[Opening Record set section]

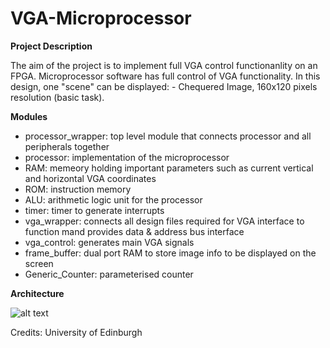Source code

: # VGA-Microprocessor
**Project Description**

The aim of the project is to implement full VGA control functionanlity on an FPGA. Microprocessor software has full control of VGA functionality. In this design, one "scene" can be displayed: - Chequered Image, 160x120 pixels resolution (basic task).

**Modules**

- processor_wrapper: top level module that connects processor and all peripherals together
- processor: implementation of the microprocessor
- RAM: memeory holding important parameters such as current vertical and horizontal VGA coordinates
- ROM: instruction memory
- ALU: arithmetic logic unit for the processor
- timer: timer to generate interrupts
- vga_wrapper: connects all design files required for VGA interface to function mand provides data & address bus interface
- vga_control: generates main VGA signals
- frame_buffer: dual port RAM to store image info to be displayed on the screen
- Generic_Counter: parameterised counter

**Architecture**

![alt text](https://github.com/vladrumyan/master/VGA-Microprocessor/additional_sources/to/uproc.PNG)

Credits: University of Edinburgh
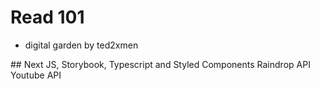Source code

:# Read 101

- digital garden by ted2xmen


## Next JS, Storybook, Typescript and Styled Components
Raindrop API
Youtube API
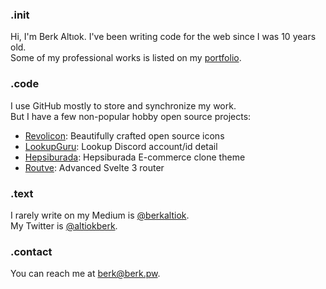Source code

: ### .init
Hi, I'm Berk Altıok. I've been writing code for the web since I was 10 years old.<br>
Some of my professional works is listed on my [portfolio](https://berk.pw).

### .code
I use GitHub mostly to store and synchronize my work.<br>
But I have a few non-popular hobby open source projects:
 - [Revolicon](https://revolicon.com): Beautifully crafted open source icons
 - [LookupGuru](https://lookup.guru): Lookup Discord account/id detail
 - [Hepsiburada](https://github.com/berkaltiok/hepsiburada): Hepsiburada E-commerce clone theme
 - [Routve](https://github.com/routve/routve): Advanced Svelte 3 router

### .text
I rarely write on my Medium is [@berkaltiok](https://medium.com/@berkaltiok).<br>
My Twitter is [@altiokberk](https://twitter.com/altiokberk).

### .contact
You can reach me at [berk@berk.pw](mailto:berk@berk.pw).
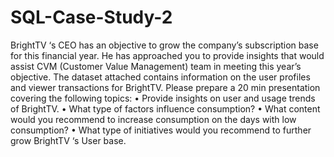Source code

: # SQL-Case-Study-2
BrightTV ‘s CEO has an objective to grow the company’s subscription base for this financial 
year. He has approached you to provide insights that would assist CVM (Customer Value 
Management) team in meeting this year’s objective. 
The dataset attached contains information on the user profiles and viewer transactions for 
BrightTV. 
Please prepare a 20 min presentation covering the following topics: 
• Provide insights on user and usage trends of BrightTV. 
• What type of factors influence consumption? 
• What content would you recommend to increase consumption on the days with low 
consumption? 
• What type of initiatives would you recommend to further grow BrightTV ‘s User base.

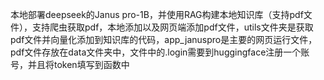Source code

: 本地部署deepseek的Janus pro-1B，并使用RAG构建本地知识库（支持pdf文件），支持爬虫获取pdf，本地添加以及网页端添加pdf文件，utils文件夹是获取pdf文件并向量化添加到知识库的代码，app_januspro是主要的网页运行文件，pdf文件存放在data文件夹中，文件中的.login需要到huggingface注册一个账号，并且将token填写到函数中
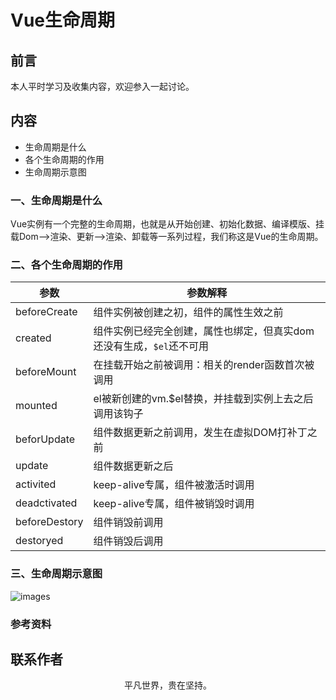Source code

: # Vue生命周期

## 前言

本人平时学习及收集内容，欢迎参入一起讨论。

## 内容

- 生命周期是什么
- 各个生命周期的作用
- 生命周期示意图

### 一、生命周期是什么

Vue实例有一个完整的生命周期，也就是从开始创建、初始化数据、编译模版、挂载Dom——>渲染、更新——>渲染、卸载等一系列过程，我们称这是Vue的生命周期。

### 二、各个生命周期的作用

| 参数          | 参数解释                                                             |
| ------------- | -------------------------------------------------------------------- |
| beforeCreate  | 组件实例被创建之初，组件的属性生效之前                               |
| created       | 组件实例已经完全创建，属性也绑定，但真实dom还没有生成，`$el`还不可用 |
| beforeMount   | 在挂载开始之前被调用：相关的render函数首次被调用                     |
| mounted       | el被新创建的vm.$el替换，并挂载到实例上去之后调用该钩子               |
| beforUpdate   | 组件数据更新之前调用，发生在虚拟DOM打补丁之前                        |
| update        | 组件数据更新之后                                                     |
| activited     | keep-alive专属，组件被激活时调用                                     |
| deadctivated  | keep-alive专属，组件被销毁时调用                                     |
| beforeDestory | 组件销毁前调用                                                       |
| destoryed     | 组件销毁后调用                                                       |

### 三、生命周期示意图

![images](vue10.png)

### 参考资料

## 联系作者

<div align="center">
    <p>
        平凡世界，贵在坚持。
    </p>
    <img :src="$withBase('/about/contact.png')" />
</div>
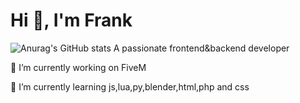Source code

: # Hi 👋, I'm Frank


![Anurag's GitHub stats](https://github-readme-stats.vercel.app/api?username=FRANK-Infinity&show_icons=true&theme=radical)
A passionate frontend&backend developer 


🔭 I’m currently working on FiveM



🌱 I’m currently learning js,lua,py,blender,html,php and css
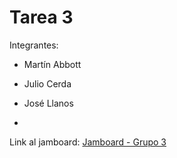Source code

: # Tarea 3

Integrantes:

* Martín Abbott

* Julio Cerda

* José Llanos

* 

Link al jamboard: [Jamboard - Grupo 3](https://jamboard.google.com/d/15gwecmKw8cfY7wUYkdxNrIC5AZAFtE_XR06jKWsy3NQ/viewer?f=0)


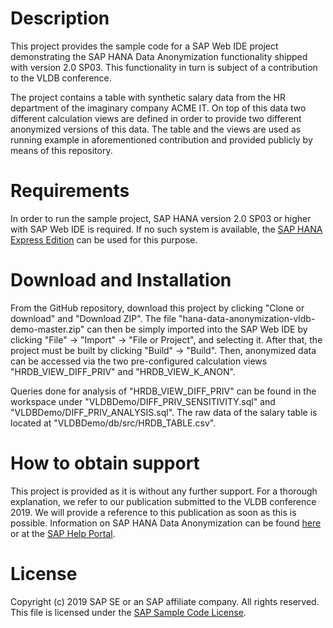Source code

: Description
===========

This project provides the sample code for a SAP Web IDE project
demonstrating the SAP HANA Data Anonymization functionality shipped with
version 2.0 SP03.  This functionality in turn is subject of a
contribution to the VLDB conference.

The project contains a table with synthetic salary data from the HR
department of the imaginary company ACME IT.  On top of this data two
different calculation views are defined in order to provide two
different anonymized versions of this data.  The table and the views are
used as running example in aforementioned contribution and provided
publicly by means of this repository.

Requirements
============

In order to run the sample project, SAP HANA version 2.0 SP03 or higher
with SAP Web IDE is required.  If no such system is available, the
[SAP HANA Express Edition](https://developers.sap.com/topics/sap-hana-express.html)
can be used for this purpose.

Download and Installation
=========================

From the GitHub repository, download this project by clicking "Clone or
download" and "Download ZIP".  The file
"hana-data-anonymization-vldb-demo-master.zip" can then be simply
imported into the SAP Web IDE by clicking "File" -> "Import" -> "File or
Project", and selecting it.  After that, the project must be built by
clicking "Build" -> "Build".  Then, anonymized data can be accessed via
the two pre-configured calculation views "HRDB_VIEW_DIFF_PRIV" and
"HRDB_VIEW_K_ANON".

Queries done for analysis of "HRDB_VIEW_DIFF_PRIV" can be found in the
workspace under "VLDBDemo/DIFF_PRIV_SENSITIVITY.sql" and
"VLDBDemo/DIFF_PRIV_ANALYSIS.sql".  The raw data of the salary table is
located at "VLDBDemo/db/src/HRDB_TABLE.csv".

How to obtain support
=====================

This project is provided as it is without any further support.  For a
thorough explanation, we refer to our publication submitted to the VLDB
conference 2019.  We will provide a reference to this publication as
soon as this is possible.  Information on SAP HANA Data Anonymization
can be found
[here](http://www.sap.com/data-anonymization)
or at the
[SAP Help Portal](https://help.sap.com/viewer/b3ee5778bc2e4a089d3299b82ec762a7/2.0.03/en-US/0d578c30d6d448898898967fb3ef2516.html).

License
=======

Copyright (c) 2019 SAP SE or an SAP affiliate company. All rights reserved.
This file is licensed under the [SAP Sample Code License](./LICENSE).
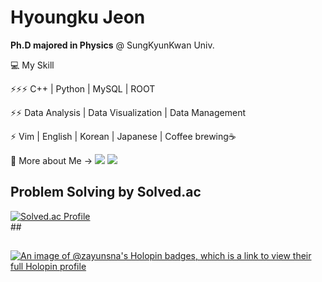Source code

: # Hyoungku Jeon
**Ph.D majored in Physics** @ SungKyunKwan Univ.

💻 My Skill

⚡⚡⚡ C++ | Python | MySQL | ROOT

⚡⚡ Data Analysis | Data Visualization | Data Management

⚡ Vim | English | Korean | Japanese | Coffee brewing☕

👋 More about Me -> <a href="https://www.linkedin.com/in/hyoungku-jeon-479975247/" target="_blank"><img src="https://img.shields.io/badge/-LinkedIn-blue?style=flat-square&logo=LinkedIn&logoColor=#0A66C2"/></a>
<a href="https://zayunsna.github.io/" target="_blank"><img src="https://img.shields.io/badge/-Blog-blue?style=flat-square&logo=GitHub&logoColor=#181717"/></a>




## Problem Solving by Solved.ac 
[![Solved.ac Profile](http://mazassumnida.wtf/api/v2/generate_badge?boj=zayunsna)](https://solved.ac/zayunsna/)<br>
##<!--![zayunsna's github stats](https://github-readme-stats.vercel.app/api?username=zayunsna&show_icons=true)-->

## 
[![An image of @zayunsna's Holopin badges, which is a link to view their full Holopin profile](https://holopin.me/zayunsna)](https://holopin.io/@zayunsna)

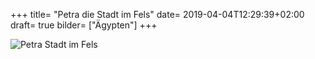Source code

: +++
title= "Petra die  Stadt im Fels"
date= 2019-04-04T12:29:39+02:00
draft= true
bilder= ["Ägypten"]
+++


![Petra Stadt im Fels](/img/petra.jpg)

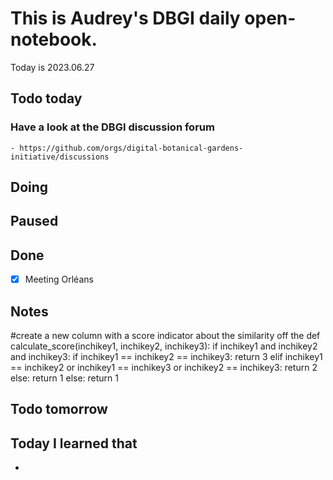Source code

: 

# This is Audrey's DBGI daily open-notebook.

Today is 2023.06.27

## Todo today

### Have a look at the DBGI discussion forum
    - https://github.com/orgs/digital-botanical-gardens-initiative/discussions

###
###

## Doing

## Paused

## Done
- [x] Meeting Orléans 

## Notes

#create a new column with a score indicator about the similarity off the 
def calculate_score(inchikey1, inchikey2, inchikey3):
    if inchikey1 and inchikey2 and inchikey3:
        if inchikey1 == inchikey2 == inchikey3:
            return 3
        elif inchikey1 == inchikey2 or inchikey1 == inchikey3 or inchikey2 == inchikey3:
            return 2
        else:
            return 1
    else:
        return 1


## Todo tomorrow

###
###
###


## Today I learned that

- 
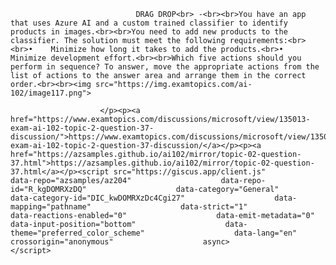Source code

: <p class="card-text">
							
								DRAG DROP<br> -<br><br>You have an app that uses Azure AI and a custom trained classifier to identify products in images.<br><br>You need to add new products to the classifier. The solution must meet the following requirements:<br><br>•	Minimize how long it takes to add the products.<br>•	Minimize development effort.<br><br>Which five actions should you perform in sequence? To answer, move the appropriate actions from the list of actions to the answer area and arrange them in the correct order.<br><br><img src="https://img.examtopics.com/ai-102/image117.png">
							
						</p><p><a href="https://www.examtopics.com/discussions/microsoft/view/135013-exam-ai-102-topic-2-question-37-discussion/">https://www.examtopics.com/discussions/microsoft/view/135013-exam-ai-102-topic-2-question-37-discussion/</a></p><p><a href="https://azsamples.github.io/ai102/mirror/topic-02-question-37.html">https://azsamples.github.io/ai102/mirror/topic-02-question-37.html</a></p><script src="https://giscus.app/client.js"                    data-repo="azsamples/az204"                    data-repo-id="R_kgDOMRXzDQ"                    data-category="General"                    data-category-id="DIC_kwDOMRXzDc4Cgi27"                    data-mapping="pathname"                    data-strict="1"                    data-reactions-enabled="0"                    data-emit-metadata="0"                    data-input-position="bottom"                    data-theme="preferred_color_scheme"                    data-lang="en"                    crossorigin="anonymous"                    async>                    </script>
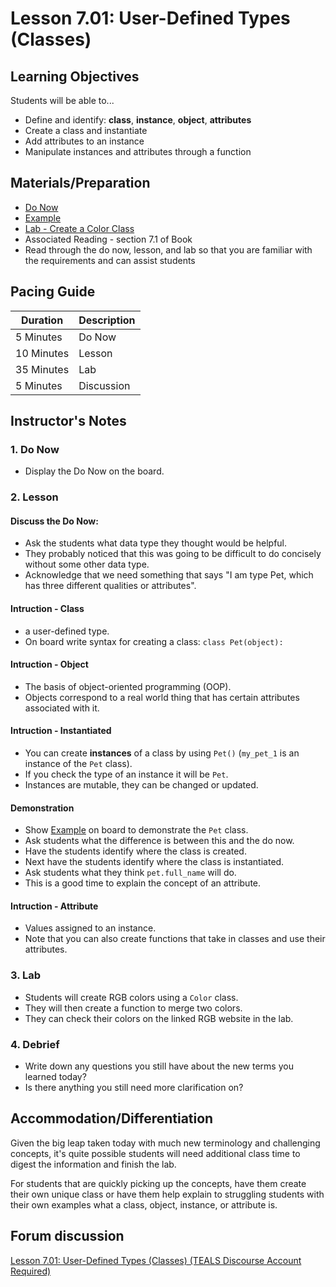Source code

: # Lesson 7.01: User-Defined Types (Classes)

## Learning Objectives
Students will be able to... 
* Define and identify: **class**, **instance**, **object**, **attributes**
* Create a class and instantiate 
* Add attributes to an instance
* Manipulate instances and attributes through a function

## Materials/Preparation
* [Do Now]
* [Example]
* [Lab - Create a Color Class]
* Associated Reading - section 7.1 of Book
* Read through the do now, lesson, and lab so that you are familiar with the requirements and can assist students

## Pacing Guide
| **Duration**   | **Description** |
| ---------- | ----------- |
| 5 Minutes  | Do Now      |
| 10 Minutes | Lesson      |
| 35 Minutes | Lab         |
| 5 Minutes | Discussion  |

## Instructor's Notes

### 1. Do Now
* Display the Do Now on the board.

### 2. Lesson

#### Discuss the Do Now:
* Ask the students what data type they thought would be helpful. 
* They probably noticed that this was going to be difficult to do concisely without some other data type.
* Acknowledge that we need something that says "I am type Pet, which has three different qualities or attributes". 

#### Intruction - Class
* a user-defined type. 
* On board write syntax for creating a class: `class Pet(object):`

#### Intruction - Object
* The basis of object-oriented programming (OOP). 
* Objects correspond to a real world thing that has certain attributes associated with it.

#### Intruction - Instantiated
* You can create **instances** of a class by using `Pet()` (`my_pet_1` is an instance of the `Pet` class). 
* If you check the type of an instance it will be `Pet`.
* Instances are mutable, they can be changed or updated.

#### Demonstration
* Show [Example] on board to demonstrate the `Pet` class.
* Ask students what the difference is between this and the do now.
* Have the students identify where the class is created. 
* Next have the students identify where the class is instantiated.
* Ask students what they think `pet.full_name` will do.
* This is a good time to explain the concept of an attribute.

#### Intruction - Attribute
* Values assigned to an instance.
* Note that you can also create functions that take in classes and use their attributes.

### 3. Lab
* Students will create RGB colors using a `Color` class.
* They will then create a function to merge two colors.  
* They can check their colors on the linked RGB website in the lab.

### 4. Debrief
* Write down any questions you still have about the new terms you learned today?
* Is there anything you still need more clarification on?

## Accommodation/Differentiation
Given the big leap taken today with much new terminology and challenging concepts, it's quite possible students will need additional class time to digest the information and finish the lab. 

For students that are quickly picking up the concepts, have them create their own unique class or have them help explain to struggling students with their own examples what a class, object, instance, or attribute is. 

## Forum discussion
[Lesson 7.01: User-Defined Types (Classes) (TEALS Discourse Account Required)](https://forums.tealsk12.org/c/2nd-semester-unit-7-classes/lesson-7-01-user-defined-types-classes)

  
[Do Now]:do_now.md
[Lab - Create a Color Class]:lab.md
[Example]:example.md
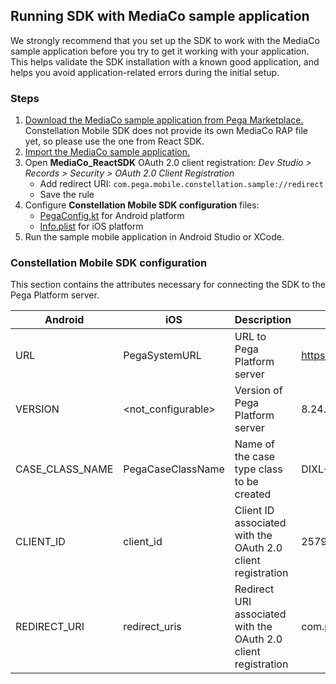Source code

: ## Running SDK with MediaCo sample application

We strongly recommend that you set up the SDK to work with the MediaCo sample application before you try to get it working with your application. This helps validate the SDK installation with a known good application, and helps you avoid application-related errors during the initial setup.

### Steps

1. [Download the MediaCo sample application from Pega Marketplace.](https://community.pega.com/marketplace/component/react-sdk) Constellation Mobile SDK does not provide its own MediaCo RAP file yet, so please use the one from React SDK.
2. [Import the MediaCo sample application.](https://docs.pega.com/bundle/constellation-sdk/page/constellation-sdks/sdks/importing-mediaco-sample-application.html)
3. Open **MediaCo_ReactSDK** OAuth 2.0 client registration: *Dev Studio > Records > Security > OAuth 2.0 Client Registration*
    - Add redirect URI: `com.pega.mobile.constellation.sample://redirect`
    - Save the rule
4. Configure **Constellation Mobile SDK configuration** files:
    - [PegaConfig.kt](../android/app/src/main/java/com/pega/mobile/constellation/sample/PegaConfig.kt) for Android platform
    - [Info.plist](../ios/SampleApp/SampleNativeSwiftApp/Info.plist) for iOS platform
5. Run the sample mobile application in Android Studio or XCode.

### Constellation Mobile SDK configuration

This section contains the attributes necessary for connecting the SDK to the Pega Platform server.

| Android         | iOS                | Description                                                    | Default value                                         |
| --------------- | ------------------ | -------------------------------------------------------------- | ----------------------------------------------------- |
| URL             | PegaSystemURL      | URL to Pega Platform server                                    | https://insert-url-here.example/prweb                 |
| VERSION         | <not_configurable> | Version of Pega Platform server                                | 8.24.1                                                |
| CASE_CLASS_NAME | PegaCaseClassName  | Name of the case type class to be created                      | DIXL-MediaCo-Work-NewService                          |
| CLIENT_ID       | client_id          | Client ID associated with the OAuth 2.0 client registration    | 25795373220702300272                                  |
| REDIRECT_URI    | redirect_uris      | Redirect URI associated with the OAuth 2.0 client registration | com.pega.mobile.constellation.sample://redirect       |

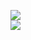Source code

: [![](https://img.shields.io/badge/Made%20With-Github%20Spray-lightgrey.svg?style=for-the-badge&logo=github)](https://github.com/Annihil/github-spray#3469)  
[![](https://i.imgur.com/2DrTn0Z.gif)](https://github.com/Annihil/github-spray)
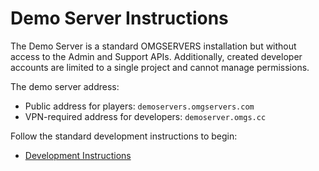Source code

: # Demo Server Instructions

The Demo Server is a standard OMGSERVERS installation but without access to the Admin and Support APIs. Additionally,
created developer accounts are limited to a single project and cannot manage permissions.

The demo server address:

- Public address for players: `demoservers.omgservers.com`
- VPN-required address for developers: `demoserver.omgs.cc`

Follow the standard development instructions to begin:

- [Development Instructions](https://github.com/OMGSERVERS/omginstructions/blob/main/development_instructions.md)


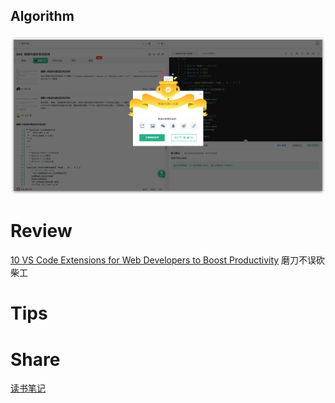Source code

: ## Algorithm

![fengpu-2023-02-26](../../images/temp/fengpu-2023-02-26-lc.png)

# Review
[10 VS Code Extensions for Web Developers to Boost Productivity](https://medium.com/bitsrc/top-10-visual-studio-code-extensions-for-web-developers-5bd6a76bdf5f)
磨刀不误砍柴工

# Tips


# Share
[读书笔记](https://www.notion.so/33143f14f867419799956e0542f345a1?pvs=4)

[Closing Record set section]

* [Your objective] Say again, word for word, the lines beginning at the top of the data and ending with the line that has "BrightTV ‘s CEO". Skip the pictures.

* [Result]
Source code

: # VGA-Microprocessor
**Project Description**

The aim of the project is to implement full VGA control functionanlity on an FPGA. Microprocessor software has full control of VGA functionality. In this design, one "scene" can be displayed: - Chequered Image, 160x120 pixels resolution (basic task).

**Modules**

- processor_wrapper: top level module that connects processor and all peripherals together
- processor: implementation of the microprocessor
- RAM: memeory holding important parameters such as current vertical and horizontal VGA coordinates
- ROM: instruction memory
- ALU: arithmetic logic unit for the processor
- timer: timer to generate interrupts
- vga_wrapper: connects all design files required for VGA interface to function mand provides data & address bus interface
- vga_control: generates main VGA signals
- frame_buffer: dual port RAM to store image info to be displayed on the screen
- Generic_Counter: parameterised counter

**Architecture**

![alt text](https://github.com/vladrumyan/master/VGA-Microprocessor/additional_sources/to/uproc.PNG)

Credits: University of Edinburgh
Source code

:# Read 101

- digital garden by ted2xmen


## Next JS, Storybook, Typescript and Styled Components
Raindrop API
Youtube API
Source code

: ### .init
Hi, I'm Berk Altıok. I've been writing code for the web since I was 10 years old.<br>
Some of my professional works is listed on my [portfolio](https://berk.pw).

### .code
I use GitHub mostly to store and synchronize my work.<br>
But I have a few non-popular hobby open source projects:
 - [Revolicon](https://revolicon.com): Beautifully crafted open source icons
 - [LookupGuru](https://lookup.guru): Lookup Discord account/id detail
 - [Hepsiburada](https://github.com/berkaltiok/hepsiburada): Hepsiburada E-commerce clone theme
 - [Routve](https://github.com/routve/routve): Advanced Svelte 3 router

### .text
I rarely write on my Medium is [@berkaltiok](https://medium.com/@berkaltiok).<br>
My Twitter is [@altiokberk](https://twitter.com/altiokberk).

### .contact
You can reach me at [berk@berk.pw](mailto:berk@berk.pw).
Source code

: # SQL-Case-Study-2
BrightTV ‘s CEO has an objective to grow the company’s subscription base for this financial 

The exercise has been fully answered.